There are always unformatted attributes that cannot be restricted through a given domain, e.g. a comment field or a description field. Unfortunately long text or sequences are not easy to search by queries such as QBE- or SQL-queries. But big and powerful DBMS, such as Oracle, support the search for unformatted attributes through full-text search. Also the Internet version of the DMIF-GEN database based upon InterBase 5.5 and Java plans to provide a full-text search on its data.

 

13.  Step 7: Implementation of further consistency constraints

 

Consistency constraints are fulfilled, if the data follow some predefined restrictions, e.g. if the data correspond to their data type, if the data are a selection of the corresponding domain as specified in step 6 and if there aren't expressions that oppose each other. Step 7 checks these consistency constraints and - if necessary - adds new ones or removes some, to give more tolerance and flexibility for the operation of the database. It is also possible to make a tighter restriction for the domains and data types than specified in a first approach in step 6. MS Access supports the consistency checks through tools like reference integrity (no connections to empty data sets) and identification keys in the design process of the relationships.

 

14.  Step 8: Definition of transactions

 

Transactions include operations like data-mutation through forms or tables and data-extraction through queries or forms. Several members of the WP4 subgroup contributed exemplary questions concerning detection of genetically engineered foods. A collection of these questions has been provided as queries in the distributed version 1.0 (e.g.: "Which transformation-lines contain the promoter P-35S?"). By adjusting such queries new questions can easily be created. Adjusting QBE- or selection-queries is  harmless to the content of the database (in contrary to the action queries). In MS Access 2000 most of the proposed questions can be implemented as QBE-queries. More complex queries are implemented with the SQL-view in MS Access 2000. A manual for MS Access and the design of QBE- and SQL-queries provided by one of the authors is available for free on the Internet under: [Fessler et al.]. The project partners proposals of typical questions that should be implemented as queries in the DMIF-GEN database contained examples like:

·    Which genetic elements are common to all approved species in a specific country?
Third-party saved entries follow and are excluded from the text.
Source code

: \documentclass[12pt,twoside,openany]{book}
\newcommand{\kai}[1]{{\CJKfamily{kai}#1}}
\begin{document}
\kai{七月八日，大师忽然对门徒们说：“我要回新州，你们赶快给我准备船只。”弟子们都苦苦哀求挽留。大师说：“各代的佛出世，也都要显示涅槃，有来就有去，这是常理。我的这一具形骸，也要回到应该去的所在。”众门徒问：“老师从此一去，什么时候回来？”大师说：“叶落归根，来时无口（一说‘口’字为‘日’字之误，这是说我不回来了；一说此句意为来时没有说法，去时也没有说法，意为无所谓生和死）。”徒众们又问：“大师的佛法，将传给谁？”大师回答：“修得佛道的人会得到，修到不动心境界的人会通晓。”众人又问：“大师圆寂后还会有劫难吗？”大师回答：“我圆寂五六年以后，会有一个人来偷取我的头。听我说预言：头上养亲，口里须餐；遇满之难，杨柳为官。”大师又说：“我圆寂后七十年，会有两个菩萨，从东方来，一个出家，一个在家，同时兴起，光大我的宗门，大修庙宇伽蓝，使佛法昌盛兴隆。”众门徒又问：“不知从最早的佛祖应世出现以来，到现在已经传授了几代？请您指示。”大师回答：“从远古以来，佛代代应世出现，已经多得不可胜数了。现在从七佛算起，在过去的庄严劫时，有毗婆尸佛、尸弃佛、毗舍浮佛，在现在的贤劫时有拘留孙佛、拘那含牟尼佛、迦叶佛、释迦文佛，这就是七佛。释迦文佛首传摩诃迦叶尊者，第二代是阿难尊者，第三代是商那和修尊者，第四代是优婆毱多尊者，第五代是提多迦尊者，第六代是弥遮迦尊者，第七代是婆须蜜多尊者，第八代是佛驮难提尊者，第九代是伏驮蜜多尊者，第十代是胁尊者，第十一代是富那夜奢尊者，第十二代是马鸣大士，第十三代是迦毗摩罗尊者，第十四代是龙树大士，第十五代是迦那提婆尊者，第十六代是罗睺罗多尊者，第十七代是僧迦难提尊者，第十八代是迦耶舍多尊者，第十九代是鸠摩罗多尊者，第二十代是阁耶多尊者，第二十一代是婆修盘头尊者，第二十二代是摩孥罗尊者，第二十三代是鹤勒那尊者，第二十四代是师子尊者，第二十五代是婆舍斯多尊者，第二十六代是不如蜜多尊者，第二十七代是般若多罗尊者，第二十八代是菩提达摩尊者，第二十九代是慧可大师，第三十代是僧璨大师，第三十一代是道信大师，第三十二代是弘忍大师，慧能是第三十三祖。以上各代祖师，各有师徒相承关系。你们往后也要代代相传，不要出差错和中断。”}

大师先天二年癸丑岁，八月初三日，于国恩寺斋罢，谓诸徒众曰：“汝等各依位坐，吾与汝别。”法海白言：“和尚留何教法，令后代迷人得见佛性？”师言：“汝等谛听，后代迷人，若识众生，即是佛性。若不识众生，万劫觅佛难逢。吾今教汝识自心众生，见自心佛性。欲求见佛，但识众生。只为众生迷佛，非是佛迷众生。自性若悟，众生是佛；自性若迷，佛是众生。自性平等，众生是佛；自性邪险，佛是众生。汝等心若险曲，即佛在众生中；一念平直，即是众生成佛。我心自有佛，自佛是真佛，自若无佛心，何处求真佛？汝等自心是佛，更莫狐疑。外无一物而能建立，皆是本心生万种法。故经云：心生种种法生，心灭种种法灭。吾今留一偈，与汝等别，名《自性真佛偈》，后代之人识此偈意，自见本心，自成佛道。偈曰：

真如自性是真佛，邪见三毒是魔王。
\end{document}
·    How can you differentiate between the different lines?

·    List all lines where organism = "tomato" and promoter = "P35S".

·    List the lines that do not contain the genetic elements "P35S", "NOS" and "NPT II".

·    List all primers detecting "P35S", "NOS" or "NPT II".

·    List the genetic elements differing between BT-11 and BT-176.

·    List all legal decisions after a certain date of approval.

·    List all attributes of the products which are approved, but not in the EU.

·    Which approvals are covered by applying a specific PCR-system?

·    Is the "P35S"-promotor in a specific line the same as the one used in another line?

·    What is the copy number of a certain element in a specific transgenic line?

·    Which other plant lines do have the same arrangement of genetic elements?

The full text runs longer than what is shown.